• **Entries shown**:
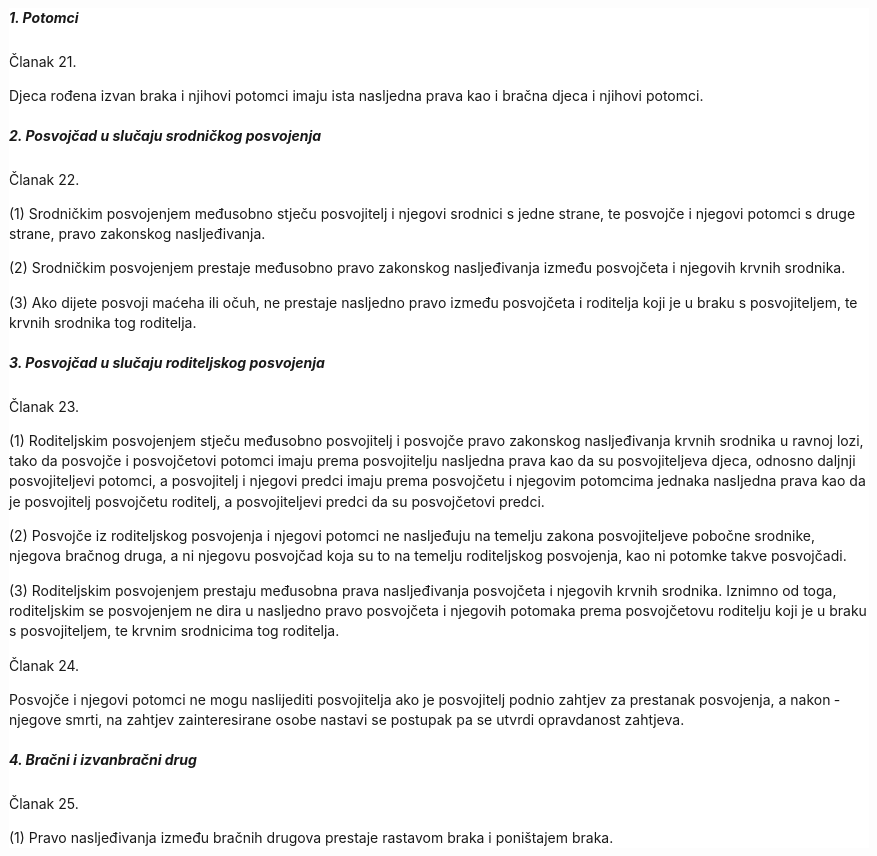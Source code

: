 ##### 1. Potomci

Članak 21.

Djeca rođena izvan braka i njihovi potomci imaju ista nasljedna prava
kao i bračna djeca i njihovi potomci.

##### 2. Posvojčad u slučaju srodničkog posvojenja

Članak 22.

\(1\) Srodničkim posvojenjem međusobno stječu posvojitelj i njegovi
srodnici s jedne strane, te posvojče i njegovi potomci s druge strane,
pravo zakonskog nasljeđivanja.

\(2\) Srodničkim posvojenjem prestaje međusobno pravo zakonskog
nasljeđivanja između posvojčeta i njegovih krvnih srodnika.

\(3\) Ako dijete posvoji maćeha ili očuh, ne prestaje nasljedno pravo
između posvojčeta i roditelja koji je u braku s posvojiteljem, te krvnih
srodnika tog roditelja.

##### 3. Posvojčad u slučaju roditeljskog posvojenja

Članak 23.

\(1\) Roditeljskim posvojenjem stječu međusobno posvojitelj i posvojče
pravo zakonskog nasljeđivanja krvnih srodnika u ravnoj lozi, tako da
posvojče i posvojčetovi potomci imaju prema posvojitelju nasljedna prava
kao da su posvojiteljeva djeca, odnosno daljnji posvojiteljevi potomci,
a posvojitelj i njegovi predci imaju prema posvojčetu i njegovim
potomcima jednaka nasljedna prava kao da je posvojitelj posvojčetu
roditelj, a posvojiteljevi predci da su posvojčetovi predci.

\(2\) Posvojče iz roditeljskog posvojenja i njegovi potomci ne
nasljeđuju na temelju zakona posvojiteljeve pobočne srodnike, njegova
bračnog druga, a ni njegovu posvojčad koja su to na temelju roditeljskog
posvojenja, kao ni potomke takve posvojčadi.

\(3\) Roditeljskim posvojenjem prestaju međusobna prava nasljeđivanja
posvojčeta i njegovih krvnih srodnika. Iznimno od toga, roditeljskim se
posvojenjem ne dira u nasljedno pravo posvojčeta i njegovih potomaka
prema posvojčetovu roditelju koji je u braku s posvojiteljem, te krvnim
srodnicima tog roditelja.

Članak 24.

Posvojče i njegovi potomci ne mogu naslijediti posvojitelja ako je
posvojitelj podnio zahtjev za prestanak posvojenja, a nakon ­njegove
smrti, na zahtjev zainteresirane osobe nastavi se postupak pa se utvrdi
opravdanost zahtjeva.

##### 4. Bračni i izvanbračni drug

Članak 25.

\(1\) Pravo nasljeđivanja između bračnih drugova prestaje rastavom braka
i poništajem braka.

• **Your assignment**:
Determine the number of lines in the entries that hold the string "nasljedna"; write that number and nothing else.

• **Reply**:
3